Archive pour le 17.05.2008

Cannes 08.

samedi 17 mai 2008

Si je devais compter le nombre de jours que j’ai passés à Cannes durant toute ma vie, cela dépasserait une année. C’est simple : 10 jours multipliés par le nombre de fois où je suis venu. Mon premier festival date de 1977. Le fait d’être quasi un vétéran ne vous donne heureusement aucun avantage. Juste un peu d’expérience. Ce que je sais de Cannes, je veux dire du festival, c’est qu’on n’en fait jamais vraiment le tour. Beaucoup pensent par exemple que la chose principale consiste à y découvrir des films, que la compétition officielle serait comme le noyau dur de la manifestation. Or c’est de moins en moins vrai. Évidemment, il n’y a pas de festival sans films. Mais ils servent de plus en plus à cacher la forêt. Ils fonctionnent souvent comme leurre. La majorité des festivaliers ne viennent pas pour voir des films mais pour y faire autre chose. S’y montrer, y faire des affaires. Investir, acheter, vendre. Mine de rien, c’est essentiel. Découvrir des films inédits venus du monde entier reste la grande affaire des cinéphiles. Cela crée à Cannes, plus que partout ailleurs, un stress incroyable. Avec les films, on joue sa vie. Comme une véritable passion. Ce stress, je m’y suis habitué, il me plaît, mais j’ai mis du temps à m’y faire. La majorité de la population festivalière est composée de gens pour qui le festival représente avant tout l’opportunité de faire des rencontres et du business. Le paradoxe de Cannes est que ces deux activités ne sont pas incompatibles. Au contraire. Toutes ces populations se croisent et souvent s’ignorent. Elles n’ont pas le même objet, ni le même désir. Ni même le même rythme. Les cinéphiles se lèvent tôt et se couchent à pas d’heure. Les autres profitent de leur chambre d’hôtel le matin. Les Américains investissent les grands hôtels de la Croisette, chambres, terrasses et salons, pour y faire des affaires. Ils sont souvent entre eux. On croise énormément d’Asiatiques, des Japonais, des Coréens ou des Chinois qui viennent coproduire, financer, acheter, investir… La réussite de Cannes par rapport à des festivals concurrents tels que Berlin et Venise, c’est d’avoir réussi cette alchimie entre le business et la compétition artistique. C’est ce qui en fait un lieu unique au monde.

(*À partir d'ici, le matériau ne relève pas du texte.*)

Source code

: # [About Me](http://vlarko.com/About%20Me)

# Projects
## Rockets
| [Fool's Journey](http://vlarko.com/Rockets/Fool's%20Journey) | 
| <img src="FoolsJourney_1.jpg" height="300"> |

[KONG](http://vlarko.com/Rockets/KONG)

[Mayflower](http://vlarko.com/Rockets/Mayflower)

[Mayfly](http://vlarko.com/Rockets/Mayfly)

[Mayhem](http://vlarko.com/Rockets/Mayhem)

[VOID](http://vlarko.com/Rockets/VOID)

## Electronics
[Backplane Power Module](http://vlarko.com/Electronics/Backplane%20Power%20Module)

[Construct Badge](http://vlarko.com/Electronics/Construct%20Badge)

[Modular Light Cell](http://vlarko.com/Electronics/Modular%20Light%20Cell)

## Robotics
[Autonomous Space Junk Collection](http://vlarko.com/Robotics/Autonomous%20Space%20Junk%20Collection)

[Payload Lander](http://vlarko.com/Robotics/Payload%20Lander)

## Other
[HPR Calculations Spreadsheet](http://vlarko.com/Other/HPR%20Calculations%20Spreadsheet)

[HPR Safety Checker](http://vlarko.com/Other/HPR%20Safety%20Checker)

De quoi parle t-on à Cannes en ce début de festival ? Du fait que les Cahiers du cinéma sont en vente. Le Monde qui en est l’actionnaire largement majoritaire, a décidé de vendre un certain nombre de ses « actifs » pour tenter d’éponger de lourdes pertes financières. D’où la décision de céder les Cahiers. À qui ? on ne le sait pas encore. Cela ne me laisse pas indifférent. Il y a dix ans, alors en charge de la revue, j’avais cédé la majorité des parts des Éditions de l’Étoile (la société d’édition des Cahiers du cinéma) au groupe Le Monde, pensant que cela mettrait les Cahiers à l’abri. Cela a été le cas, me semble-t-il, pendant toute cette période. C’était l’époque où Le Monde était en pleine expansion. C’est aujourd’hui l’heure du reflux. Il paraît qu’il y a de nombreux prétendants au rachat. Tant mieux. Les « Amis des Cahiers du cinéma », dont je fais partie, auront leur mot à dire pour garantir la pérennité du titre et une certaine fidélité à son histoire. On en saura bientôt davantage. Mais il est important que cette revue poursuive son aventure avec le cinéma.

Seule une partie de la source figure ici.